Talevlin began his legal career studying law at Chelyabinsk State University. There, he organized and participated in non-violent actions against the import and reprocessing of spent nuclear fuel at the Mayak reprocessing facility. He was arrested several times for these actions. But he remains at the university as an associate professor of environmental land law and teaches his own special course, “Legal regulation of the use of atomic energy.”
Talevlin has represented the environmental interests of the public on numerous occasions in court. In one 2002 lawsuit, the Supreme Court of Russia invalidated the Order of the Government of the Russian Federation on the import of spent nuclear fuel from the Paks nuclear power plant in Hungary. Thus, the import of 370 tons of Hungarian nuclear waste into the Chelyabinsk region was prevented.
Russian environmental NGOs are also a frequent client. In 2013, Talevlin represented Green World against the JSC Ecomet-S, a radioactive waste reprocessing company. Ecomet-S was demanding monetary compensation from Green World for undermining its reputation. But thanks to Talevlin, Green World won this case in the Court of St. Petersburg.

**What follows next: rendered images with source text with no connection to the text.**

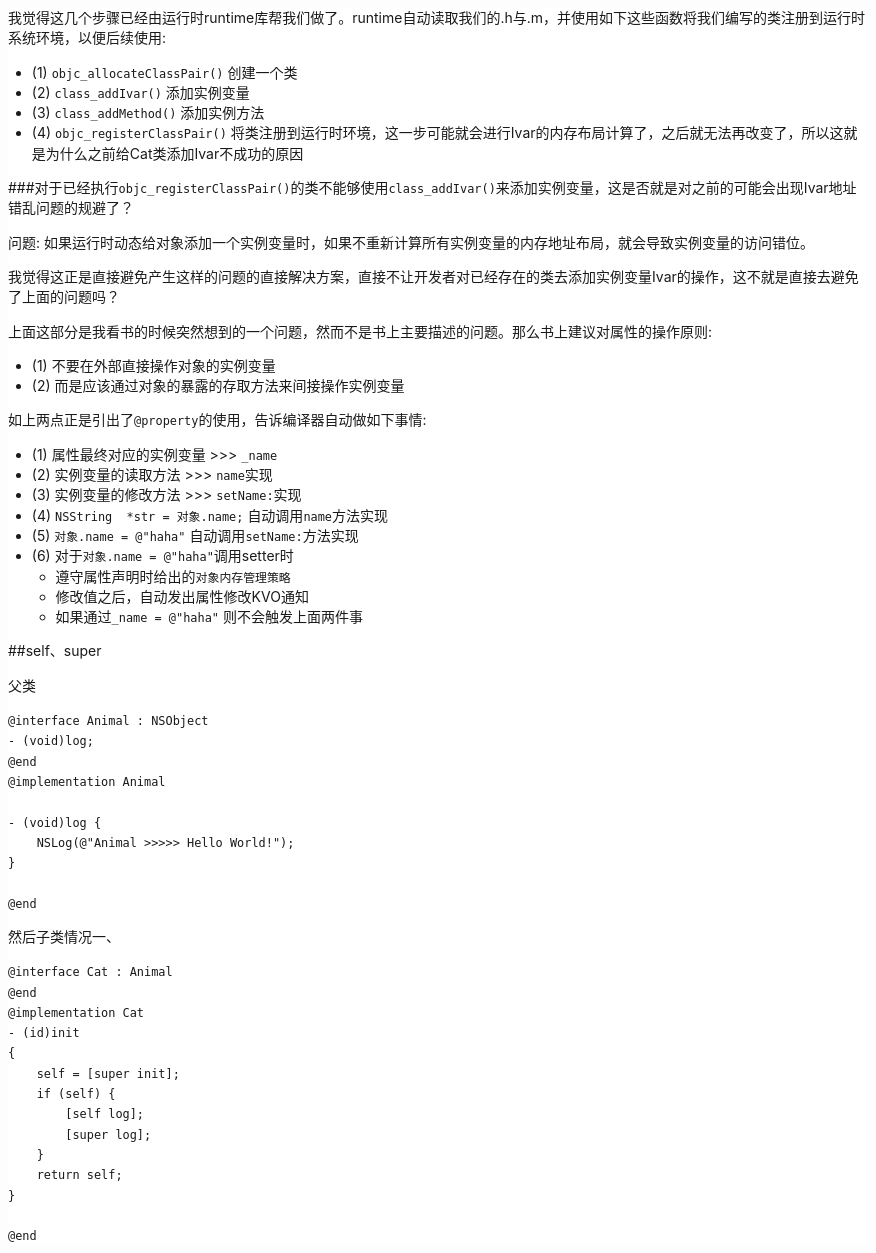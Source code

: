 我觉得这几个步骤已经由运行时runtime库帮我们做了。runtime自动读取我们的.h与.m，并使用如下这些函数将我们编写的类注册到运行时系统环境，以便后续使用:

- (1) `objc_allocateClassPair()` 创建一个类
- (2) `class_addIvar()` 添加实例变量
- (3) `class_addMethod()` 添加实例方法
- (4) `objc_registerClassPair()` 将类注册到运行时环境，这一步可能就会进行Ivar的内存布局计算了，之后就无法再改变了，所以这就是为什么之前给Cat类添加Ivar不成功的原因

###对于已经执行`objc_registerClassPair()`的类不能够使用`class_addIvar()`来添加实例变量，这是否就是对之前的可能会出现Ivar地址错乱问题的规避了？

问题: 如果运行时动态给对象添加一个实例变量时，如果不重新计算所有实例变量的内存地址布局，就会导致实例变量的访问错位。

我觉得这正是直接避免产生这样的问题的直接解决方案，直接不让开发者对已经存在的类去添加实例变量Ivar的操作，这不就是直接去避免了上面的问题吗？

上面这部分是我看书的时候突然想到的一个问题，然而不是书上主要描述的问题。那么书上建议对属性的操作原则:

- (1) 不要在外部直接操作对象的实例变量
- (2) 而是应该通过对象的暴露的存取方法来间接操作实例变量

如上两点正是引出了`@property`的使用，告诉编译器自动做如下事情:

- (1) 属性最终对应的实例变量 >>> `_name`
- (2) 实例变量的读取方法 >>> `name`实现
- (3) 实例变量的修改方法 >>> `setName:`实现
- (4) `NSString  *str = 对象.name;` 自动调用`name`方法实现
- (5) `对象.name = @"haha"` 自动调用`setName:`方法实现
- (6) 对于`对象.name = @"haha"`调用setter时
	- 遵守属性声明时给出的`对象内存管理策略`
	- 修改值之后，自动发出属性修改KVO通知
	- 如果通过`_name = @"haha"` 则不会触发上面两件事

	
##self、super




父类

```objc
@interface Animal : NSObject
- (void)log;
@end
@implementation Animal

- (void)log {
    NSLog(@"Animal >>>>> Hello World!");
}

@end
```

然后子类情况一、

```objc
@interface Cat : Animal
@end
@implementation Cat
- (id)init
{
    self = [super init];
    if (self) {       
        [self log];
        [super log];
    }
    return self;
}

@end
```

Talevlin’s proactive participation in the defense of the environment and human rights against the use of nuclear energy has been featured in documentary films, including “Hanhikivi, about a Russian-Finnish nuclear power plant proposed for the Gulf of Bothnia on the Baltic Sea in Finland.
In the 28-minute “Hanhikivi,” produced by “Decommission” and shown in full below, with English subtitles, Talevlin explains how the uranium fuel would come from reprocessed fuel produced by Mayak, and that this would worsen the existing environmental catastrophe there. “Getting fresh nuclear fuel for power plants is actually supporting dirty business and military programs in the Russian Federation,” he says in the film. Mayak discharges 600,000 cubic meters of liquid reprocessing radioactive waste annually into the Techa river cascade, where radiation levels are 100 times background. So the users of nuclear power at Hanhikivi would, says Talevlin, “be promoting this tragedy in the Urals thousands of kilometers away from Finland.”

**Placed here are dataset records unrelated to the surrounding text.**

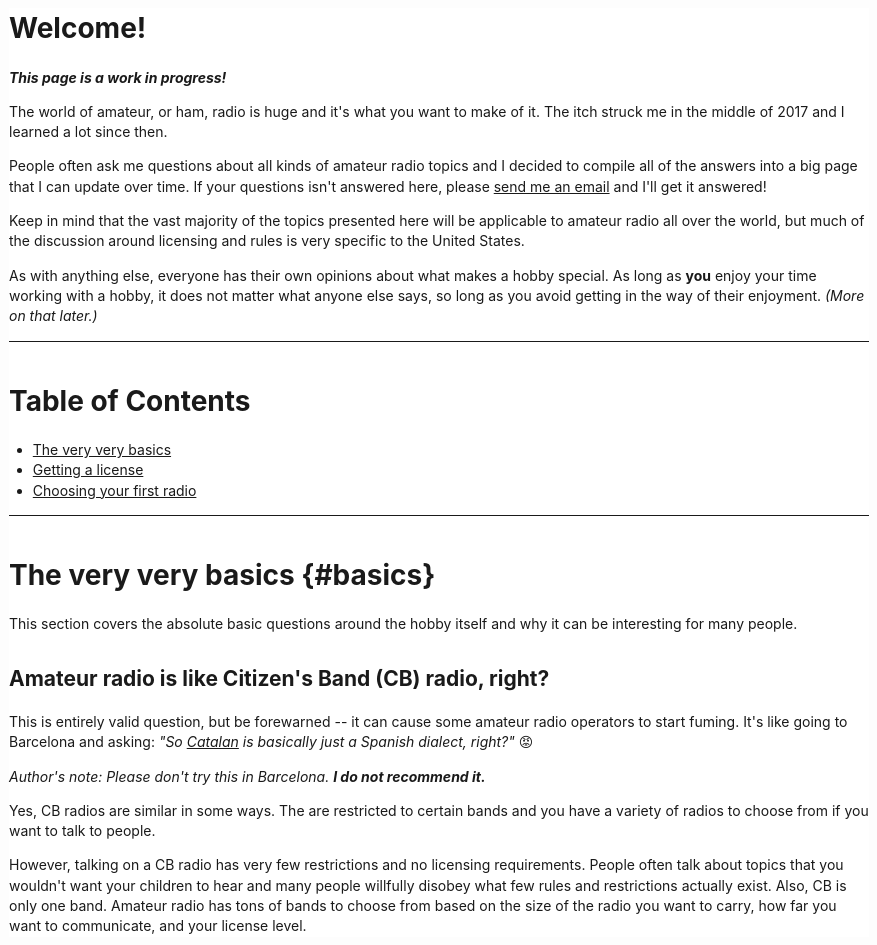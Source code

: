 # Welcome!

***This page is a work in progress!***

The world of amateur, or ham, radio is huge and it's what you want to make of
it. The itch struck me in the middle of 2017 and I learned a lot since then.

People often ask me questions about all kinds of amateur radio topics and I
decided to compile all of the answers into a big page that I can update over
time. If your questions isn't answered here, please [send me an
email](mailto:w5wut@arrl.net) and I'll get it answered!

Keep in mind that the vast majority of the topics presented here will be
applicable to amateur radio all over the world, but much of the discussion
around licensing and rules is very specific to the United States.

As with anything else, everyone has their own opinions about what makes a
hobby special. As long as **you** enjoy your time working with a hobby, it
does not matter what anyone else says, so long as you avoid getting in the way
of their enjoyment. *(More on that later.)*

----

# Table of Contents

* [The very very basics](#basics)
* [Getting a license](#license)
* [Choosing your first radio](#firstradio)

----

# The very very basics {#basics}

This section covers the absolute basic questions around the hobby itself and
why it can be interesting for many people.

## Amateur radio is like Citizen's Band (CB) radio, right?

This is entirely valid question, but be forewarned -- it can cause some
amateur radio operators to start fuming. It's like going to Barcelona and
asking: *"So [Catalan] is basically just a Spanish dialect, right?"* 😡

*Author's note: Please don't try this in Barcelona.* ***I do not recommend
it.***

Yes, CB radios are similar in some ways. The are restricted to certain bands
and you have a variety of radios to choose from if you want to talk to
people.

However, talking on a CB radio has very few restrictions and no licensing
requirements. People often talk about topics that you wouldn't want your
children to hear and many people willfully disobey what few rules and
restrictions actually exist. Also, CB is only one band. Amateur radio has
tons of bands to choose from based on the size of the radio you want to
carry, how far you want to communicate, and your license level.


[Catalan]: https://en.wikipedia.org/wiki/Catalan_language
[RepeaterBook]: https://repeaterbook.com/
[lengthy post about repeaters]: /2018/12/13/getting-started-with-ham-radio-repeaters/
[find your local radio club online]: http://www.arrl.org/find-a-club
[ARRL Band Plan]: http://www.arrl.org/band-plan
[graphical band chart]: http://www.arrl.org/files/file/Regulatory/Band%20Chart/Band%20Chart%20-%2011X17%20Color.pdf
[question pools]: http://www.arrl.org/question-pools
[HamStudy]: https://hamstudy.org/
[study guides and reference material]: http://www.arrl.org/shop/Licensing-Education-and-Training/
[search for a test near you]: http://www.arrl.org/find-an-amateur-radio-license-exam-session
[the ROOST]: http://w5ros.org/
[getting your FRN]: https://www.fcc.gov/wireless/support/universal-licensing-system-uls-resources/getting-fcc-registration-number-frn
[License Manager]: https://wireless2.fcc.gov/UlsEntry/licManager/login.jsp
[applying for a vanity callsign]: http://www.arrl.org/applying-for-a-vanity-call
[Icom 746]: https://www.universal-radio.com/catalog/hamhf/0657.html
[Icom 7300]: https://www.universal-radio.com/catalog/hamhf/0173.html
[Yaesu FT-991A]: https://www.universal-radio.com/catalog/hamhf/4991.html
[Kenwood TM-D710A]: https://www.universal-radio.com/catalog/fm_txvrs/0710.html
[Kenwood TM-281A]: https://www.universal-radio.com/catalog/fm_txvrs/0281.html
[Kenwood TH-K20A]: https://www.universal-radio.com/catalog/ht/3020.html
[Yaesu VX-8]: https://www.universal-radio.com/catalog/ht/0008.html
[Baofeng UV-5R]: https://www.universal-radio.com/catalog/ht/0205.html
[roger beep]: https://www.reddit.com/r/Baofeng/comments/5u92ga/call_tones_roger_tones_transmit_tones_a_beep/
[FCC Enforcement Advisotry DA 18-980]: https://docs.fcc.gov/public/attachments/DA-18-980A1.pdf
[Family Radio Service (FRS)]: https://en.wikipedia.org/wiki/Family_Radio_Service
[General Mobile Radio Service (GMRS)]: https://en.wikipedia.org/wiki/General_Mobile_Radio_Service
[Main Trading Company]: https://www.mtcradio.com/
[eHam]: https://www.eham.net/reviews/
[online swapmeet on QRZ]: https://forums.qrz.com/index.php?forums/ham-radio-gear-for-sale.7/
[xggcomms]: http://xggcomms.com/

There have been other victories. In 2010, the German government abandoned plans to send irradiated nuclear fuel from its research reactor in East Germany to the Mayak reprocessing plant. This decision was in large part due to the impact of an international NGO campaign initiated by Talevlin and others.
All of this visionary leadership has resulted in Talevlin’s current status as a “foreign agent” and a move this year by the Chelyabinsk Regional Court on the suit of the Russian Ministry of Justice to dissolve For Nature.
Undeterred, Talevlin is currently engaged in promoting mechanisms for the legal regulation of the decommissioning of nuclear power plants. He is the author of countless reports and articles on this topic and serves as the main expert on legal issues for “Decommission”.
“Extremist?” “Foreign agent?” Or just two courageous men who won’t bow down to threats or pressure when the truth, justice, the environment and basic humanity are at stake.
Headline photo: Fedor Maryasov (left) and Andrey Talevlin discuss the current nuclear waste situation during an October 2017 international decommissioning conference in St. Petersburg, Russia.
Oleg Bodrov, a Russian engineer-physicist and ecologist, is the founder of Russian NGOs, Green World and the Public Council of the South Coast of the Gulf of Finland, and was the 2010 Nuclear-Free Future Award winner in the category of Education.